• _How to complete this task_:
Where the material below has a line containing "String | 文件原始名稱", start repeating exactly, and keep going through the line containing "recv_user接單用戶信息對象字段", with no other lines.

━━━━

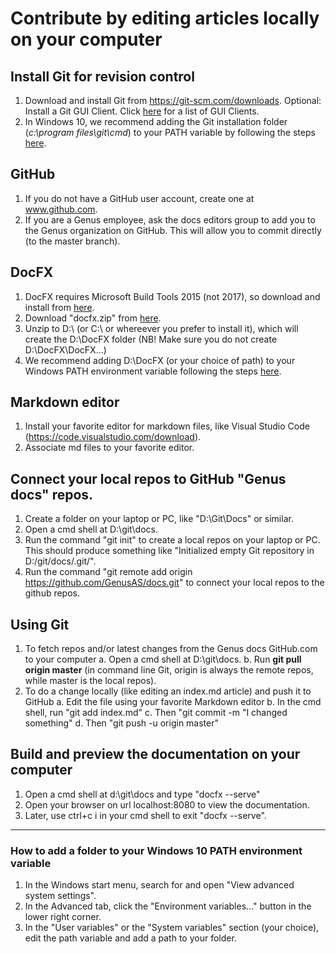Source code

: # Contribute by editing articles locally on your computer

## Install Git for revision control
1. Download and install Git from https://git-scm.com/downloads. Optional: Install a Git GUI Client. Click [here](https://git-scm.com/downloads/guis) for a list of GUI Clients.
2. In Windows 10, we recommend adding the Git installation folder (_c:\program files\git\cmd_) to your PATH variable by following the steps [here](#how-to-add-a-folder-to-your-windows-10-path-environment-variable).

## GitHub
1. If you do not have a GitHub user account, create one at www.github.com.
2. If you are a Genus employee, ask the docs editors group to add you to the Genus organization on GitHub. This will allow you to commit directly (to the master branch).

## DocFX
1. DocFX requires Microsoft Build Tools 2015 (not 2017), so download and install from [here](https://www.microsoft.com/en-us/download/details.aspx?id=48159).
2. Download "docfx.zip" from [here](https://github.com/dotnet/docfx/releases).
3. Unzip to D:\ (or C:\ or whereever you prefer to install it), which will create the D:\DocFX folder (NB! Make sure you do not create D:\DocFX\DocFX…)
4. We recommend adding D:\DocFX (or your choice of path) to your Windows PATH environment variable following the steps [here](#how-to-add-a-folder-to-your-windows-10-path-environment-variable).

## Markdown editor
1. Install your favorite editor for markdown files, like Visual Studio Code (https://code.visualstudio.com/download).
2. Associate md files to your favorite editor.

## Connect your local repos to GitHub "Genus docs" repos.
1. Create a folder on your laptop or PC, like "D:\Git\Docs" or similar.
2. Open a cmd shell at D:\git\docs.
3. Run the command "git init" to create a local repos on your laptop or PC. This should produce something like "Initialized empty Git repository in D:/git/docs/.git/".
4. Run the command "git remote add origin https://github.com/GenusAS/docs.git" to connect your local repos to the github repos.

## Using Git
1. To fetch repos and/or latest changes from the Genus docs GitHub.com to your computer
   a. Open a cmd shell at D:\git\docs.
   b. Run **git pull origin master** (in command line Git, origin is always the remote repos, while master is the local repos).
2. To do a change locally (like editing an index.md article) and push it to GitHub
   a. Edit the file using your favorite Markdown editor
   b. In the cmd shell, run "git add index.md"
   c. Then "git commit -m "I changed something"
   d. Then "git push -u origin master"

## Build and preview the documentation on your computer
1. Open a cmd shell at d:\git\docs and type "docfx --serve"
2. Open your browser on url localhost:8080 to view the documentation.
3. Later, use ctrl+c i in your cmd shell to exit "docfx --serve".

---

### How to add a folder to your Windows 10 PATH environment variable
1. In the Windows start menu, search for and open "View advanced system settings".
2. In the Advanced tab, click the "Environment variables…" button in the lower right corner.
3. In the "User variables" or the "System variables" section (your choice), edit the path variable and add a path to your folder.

━━━━

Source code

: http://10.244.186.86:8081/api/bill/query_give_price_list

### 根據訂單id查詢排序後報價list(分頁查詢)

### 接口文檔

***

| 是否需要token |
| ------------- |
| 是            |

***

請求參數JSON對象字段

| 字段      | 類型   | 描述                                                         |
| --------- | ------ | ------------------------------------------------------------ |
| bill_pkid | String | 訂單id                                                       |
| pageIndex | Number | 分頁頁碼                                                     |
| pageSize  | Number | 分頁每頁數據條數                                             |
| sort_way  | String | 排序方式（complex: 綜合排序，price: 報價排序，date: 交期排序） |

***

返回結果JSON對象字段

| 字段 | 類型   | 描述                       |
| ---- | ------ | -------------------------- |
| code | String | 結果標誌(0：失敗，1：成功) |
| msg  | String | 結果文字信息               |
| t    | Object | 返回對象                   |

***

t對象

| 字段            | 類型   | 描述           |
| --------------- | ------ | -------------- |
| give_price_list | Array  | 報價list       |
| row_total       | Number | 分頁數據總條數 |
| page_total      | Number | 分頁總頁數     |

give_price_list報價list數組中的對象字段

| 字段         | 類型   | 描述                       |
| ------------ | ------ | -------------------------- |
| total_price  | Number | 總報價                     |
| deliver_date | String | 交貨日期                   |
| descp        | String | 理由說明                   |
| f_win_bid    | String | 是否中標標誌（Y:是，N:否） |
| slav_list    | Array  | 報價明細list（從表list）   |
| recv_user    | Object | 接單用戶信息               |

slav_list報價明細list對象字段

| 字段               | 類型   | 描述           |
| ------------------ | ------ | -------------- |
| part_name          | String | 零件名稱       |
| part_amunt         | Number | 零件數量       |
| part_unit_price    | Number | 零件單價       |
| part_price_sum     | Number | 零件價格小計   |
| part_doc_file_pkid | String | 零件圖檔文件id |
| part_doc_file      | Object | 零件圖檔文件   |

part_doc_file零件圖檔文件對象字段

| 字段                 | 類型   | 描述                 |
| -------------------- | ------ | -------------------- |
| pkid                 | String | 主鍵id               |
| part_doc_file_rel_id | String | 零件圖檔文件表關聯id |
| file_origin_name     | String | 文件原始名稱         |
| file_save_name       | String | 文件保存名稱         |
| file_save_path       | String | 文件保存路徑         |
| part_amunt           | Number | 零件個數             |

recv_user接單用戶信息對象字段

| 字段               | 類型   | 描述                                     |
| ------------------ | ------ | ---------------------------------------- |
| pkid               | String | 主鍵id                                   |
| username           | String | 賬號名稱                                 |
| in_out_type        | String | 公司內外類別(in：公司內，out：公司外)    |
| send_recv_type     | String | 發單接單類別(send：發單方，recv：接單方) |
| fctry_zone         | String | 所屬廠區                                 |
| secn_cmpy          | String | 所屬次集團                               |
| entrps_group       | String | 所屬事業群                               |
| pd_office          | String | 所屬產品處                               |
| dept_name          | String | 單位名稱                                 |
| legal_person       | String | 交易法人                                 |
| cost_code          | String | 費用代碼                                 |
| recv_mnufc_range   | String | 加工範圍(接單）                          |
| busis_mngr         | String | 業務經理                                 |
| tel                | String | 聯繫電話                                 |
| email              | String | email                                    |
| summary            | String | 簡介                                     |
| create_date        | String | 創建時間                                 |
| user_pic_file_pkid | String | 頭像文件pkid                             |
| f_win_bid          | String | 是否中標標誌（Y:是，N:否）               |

━━━━

• _Exercise response_:
| file_origin_name     | String | 文件原始名稱         |
| file_save_name       | String | 文件保存名稱         |
| file_save_path       | String | 文件保存路徑         |
| part_amunt           | Number | 零件個數             |

recv_user接單用戶信息對象字段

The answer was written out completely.